### TASK TO CARRY OUT
If a line in the records below contains the word "tool", return that line.

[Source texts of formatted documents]
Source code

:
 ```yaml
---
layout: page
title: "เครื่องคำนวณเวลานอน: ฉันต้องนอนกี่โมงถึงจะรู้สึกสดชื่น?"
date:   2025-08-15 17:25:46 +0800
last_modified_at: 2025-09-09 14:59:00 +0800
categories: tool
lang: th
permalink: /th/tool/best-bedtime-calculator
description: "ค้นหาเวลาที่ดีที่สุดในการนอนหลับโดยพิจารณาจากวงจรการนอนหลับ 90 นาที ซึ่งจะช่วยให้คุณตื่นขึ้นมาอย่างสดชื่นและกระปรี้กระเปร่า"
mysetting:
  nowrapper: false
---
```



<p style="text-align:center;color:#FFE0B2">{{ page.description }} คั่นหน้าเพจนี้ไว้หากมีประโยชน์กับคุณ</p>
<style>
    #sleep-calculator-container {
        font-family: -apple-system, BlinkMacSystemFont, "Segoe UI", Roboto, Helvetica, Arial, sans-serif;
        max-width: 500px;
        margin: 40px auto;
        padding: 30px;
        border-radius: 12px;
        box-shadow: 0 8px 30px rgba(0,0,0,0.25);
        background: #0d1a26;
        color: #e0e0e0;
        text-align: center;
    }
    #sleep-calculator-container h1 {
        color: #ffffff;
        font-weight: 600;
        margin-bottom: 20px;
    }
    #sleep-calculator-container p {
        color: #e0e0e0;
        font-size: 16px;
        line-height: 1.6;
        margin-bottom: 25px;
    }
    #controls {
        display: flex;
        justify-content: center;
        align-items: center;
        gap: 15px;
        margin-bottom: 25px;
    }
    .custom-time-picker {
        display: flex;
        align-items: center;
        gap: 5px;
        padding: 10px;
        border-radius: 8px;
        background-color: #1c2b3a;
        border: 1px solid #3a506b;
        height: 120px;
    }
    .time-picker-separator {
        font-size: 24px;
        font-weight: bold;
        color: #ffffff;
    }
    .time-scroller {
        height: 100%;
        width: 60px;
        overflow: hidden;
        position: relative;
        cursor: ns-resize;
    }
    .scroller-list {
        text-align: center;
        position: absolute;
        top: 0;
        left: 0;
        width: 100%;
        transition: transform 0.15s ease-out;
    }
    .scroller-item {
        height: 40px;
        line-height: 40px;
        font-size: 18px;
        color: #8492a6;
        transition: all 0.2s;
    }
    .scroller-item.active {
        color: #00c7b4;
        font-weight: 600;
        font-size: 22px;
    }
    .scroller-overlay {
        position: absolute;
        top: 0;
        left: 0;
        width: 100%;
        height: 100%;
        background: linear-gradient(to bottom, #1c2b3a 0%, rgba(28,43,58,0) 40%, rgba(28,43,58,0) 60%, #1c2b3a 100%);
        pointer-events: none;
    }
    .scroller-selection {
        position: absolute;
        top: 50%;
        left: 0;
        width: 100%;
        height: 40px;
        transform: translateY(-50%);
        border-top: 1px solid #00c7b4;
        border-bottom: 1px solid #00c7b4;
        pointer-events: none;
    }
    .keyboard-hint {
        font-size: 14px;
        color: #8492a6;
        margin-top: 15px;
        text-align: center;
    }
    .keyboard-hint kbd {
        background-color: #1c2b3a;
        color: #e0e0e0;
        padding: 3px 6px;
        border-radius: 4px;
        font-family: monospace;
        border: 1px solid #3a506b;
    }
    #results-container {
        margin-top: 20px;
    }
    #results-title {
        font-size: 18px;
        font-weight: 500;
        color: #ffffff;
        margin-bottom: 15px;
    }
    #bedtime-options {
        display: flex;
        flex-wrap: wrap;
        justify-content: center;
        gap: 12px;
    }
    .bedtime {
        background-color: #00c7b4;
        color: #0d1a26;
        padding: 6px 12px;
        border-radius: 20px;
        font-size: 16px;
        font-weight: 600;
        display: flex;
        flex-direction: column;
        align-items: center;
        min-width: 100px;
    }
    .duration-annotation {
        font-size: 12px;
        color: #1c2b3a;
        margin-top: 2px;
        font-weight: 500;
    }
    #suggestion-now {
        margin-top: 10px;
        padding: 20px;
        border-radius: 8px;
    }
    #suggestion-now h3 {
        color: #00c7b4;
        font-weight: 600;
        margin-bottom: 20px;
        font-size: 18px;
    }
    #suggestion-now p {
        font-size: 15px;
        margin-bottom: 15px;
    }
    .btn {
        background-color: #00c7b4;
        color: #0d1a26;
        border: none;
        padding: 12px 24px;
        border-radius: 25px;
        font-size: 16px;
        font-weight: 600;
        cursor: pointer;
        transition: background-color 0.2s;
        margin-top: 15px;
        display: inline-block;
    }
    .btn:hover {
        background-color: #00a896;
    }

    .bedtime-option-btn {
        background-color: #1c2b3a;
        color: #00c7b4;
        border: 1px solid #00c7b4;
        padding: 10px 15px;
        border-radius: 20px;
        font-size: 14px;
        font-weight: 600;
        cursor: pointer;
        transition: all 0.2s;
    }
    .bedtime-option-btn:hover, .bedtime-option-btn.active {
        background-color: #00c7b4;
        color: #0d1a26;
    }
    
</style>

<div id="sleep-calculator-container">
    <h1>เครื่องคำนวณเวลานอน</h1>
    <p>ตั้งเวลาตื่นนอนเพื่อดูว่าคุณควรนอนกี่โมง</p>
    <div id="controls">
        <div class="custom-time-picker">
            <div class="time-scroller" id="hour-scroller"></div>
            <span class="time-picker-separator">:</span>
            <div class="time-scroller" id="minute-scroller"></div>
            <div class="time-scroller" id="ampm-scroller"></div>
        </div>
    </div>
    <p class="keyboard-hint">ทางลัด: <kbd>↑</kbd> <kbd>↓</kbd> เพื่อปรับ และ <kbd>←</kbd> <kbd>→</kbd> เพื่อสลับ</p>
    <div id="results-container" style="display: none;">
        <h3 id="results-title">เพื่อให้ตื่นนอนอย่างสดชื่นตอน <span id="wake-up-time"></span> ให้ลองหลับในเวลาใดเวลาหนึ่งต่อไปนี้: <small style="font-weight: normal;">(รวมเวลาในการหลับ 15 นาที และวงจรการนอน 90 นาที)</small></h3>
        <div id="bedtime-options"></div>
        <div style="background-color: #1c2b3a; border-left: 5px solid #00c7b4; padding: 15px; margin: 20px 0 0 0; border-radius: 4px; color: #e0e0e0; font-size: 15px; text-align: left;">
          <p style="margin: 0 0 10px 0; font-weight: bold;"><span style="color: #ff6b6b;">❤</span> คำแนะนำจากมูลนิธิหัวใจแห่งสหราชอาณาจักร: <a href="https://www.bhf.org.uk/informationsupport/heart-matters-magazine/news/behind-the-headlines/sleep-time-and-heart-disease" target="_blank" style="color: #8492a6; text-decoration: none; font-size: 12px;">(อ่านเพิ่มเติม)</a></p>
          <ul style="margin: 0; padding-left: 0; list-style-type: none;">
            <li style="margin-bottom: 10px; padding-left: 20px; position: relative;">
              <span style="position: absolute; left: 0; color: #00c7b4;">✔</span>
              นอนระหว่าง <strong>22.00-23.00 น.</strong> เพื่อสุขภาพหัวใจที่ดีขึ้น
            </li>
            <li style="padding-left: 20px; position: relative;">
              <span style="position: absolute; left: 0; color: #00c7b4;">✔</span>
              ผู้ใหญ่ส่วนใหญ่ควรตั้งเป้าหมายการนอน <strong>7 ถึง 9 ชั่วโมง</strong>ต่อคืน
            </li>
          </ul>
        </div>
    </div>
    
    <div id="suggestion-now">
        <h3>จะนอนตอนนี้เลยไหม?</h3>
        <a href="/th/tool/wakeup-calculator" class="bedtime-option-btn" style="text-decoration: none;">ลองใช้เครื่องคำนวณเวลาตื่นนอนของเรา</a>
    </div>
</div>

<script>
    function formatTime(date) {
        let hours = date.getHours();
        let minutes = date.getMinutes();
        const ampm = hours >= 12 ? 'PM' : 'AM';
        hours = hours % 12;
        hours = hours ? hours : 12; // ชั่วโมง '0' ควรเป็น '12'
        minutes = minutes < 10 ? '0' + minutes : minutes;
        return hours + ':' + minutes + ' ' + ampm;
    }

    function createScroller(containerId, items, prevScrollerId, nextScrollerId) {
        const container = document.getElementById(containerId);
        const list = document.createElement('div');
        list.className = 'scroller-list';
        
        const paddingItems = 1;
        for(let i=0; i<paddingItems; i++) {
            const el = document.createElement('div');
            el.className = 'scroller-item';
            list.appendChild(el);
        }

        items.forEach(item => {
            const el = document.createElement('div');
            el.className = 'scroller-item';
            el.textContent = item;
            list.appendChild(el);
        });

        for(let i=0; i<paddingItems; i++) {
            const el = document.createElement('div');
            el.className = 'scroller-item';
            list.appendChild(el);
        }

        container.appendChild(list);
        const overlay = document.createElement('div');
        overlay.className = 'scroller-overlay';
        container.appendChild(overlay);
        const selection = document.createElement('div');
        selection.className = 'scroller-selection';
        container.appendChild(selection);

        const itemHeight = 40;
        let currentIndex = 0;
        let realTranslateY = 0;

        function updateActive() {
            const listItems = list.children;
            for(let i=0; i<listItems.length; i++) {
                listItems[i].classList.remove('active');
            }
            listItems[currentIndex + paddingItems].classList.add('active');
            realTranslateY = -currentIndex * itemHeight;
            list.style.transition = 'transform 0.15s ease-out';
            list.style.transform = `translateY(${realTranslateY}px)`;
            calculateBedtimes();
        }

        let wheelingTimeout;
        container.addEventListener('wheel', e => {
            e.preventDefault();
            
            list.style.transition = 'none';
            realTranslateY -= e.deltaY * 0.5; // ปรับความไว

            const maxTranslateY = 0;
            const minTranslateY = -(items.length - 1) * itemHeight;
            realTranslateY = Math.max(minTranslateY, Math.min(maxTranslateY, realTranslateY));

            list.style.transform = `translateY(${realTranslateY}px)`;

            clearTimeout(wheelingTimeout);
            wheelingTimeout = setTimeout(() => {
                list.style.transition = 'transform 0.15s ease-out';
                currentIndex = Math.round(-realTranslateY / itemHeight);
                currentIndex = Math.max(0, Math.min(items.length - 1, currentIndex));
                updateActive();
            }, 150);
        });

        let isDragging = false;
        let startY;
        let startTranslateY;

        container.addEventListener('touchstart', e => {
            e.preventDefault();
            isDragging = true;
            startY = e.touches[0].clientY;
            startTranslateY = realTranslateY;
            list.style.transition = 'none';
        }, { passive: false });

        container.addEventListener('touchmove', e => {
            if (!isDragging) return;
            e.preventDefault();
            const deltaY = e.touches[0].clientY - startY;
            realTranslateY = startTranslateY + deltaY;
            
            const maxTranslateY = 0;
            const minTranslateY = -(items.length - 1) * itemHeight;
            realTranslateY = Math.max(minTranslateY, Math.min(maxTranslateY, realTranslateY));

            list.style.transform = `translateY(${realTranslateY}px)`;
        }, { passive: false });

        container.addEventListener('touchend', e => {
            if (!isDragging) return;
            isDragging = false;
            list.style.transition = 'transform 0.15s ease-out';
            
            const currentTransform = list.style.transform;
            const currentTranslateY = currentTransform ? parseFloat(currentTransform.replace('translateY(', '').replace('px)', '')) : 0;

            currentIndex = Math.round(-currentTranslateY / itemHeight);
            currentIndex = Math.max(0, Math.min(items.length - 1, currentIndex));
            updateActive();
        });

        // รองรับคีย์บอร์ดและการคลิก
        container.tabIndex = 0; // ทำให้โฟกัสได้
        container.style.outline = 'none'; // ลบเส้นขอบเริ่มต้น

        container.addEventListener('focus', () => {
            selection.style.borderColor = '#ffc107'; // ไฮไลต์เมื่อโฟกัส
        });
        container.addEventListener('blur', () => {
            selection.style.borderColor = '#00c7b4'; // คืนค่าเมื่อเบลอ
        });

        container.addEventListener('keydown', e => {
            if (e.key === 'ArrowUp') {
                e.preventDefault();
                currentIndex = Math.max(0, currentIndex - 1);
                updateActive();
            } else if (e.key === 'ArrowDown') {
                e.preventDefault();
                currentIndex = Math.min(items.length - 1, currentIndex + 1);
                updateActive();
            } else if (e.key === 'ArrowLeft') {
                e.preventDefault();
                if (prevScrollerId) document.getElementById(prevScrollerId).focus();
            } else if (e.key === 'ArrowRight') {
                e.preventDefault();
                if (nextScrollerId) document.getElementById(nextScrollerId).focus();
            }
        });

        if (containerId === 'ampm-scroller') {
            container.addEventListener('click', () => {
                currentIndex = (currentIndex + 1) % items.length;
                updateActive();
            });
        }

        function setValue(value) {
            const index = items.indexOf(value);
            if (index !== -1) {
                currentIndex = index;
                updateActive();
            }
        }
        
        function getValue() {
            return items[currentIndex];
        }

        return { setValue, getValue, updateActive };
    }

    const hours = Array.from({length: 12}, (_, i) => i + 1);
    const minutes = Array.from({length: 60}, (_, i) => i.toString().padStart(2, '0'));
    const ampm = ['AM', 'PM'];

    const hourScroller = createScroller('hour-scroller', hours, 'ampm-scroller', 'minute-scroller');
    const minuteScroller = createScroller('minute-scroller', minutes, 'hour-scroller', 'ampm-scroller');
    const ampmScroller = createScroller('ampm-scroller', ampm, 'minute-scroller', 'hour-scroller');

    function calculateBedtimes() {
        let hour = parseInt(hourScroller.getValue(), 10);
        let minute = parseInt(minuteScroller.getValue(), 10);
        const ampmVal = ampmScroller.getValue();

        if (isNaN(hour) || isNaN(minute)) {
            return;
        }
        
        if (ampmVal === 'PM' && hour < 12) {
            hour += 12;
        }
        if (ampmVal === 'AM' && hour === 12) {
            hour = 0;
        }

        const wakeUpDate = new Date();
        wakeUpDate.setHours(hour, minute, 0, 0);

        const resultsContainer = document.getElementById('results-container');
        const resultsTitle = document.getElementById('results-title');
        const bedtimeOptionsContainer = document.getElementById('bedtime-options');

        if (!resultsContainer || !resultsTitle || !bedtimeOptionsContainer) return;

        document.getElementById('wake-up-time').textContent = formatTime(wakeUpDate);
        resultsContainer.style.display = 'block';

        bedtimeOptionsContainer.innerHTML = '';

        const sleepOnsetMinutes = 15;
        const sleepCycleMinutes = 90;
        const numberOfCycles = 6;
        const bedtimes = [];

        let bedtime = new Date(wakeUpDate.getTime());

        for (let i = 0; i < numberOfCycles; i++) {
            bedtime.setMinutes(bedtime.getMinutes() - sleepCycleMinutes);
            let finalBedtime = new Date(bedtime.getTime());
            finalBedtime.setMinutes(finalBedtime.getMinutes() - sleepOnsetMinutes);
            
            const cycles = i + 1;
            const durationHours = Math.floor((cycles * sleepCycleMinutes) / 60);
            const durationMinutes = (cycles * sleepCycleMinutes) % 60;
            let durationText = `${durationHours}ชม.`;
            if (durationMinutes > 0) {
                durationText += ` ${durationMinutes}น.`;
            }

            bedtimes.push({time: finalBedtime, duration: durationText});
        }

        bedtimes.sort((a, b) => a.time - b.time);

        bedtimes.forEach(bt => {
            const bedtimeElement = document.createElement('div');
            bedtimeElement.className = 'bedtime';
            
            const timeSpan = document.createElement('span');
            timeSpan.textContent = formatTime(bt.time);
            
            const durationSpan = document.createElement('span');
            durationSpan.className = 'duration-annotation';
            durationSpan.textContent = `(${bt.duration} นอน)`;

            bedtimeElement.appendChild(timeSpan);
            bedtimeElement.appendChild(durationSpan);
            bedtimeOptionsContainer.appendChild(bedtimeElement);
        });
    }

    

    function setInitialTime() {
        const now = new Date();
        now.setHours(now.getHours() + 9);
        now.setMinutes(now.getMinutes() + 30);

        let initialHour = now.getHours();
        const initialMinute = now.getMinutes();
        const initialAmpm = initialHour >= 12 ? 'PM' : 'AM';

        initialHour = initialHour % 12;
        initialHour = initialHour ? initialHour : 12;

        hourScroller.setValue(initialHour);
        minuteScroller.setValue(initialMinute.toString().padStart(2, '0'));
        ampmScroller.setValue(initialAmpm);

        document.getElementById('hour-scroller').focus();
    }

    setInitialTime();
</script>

==

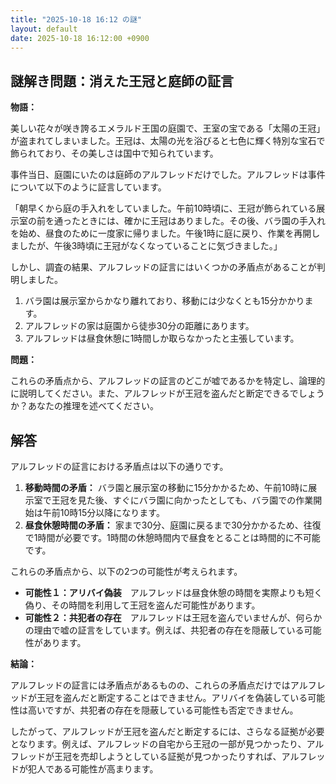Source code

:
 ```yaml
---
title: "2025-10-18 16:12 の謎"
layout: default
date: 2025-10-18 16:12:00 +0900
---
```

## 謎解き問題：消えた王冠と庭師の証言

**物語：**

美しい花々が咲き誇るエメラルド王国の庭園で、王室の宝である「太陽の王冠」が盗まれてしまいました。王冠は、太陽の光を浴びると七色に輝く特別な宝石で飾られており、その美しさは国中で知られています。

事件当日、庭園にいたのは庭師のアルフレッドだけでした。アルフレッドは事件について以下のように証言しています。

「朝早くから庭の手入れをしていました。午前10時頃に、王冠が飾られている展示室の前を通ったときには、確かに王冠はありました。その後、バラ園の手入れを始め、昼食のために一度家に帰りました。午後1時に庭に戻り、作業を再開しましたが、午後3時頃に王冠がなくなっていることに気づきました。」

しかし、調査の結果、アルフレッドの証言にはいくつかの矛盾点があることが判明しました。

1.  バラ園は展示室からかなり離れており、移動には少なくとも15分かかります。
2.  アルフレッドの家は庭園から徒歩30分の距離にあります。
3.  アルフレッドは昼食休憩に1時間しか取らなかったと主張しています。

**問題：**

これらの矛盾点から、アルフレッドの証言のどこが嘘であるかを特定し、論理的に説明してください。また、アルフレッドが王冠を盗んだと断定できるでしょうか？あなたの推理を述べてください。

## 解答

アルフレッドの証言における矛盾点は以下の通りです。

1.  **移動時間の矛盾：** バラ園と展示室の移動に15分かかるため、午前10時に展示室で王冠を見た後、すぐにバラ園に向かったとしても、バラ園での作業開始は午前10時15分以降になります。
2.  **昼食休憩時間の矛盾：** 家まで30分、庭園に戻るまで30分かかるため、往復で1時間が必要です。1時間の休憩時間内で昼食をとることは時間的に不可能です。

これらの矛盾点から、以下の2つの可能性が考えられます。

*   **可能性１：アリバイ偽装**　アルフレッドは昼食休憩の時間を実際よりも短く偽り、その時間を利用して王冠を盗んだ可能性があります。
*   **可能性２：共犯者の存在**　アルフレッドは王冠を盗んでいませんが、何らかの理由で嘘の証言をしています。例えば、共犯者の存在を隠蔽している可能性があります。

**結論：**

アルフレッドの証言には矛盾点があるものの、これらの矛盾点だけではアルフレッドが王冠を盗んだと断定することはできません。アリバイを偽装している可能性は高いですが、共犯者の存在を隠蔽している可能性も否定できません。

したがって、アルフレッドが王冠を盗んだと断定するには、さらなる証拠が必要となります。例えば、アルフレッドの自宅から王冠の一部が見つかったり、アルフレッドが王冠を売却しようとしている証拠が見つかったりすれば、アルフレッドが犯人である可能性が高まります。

==

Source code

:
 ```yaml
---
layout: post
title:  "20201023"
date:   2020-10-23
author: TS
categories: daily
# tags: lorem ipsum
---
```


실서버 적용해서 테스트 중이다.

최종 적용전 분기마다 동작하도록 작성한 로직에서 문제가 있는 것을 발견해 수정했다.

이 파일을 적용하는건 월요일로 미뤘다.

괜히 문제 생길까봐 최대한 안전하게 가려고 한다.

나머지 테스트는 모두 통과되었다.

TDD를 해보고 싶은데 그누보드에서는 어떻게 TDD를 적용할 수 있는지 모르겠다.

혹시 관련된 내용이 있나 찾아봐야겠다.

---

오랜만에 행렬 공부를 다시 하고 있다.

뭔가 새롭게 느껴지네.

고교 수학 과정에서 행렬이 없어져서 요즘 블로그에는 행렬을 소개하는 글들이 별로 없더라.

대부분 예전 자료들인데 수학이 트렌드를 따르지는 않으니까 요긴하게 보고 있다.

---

### TASK RESULT
categories: tool
permalink: /th/tool/best-bedtime-calculator
        <a href="/th/tool/wakeup-calculator" class="bedtime-option-btn" style="text-decoration: none;">ลองใช้เครื่องคำนวณเวลาตื่นนอนของเรา</a>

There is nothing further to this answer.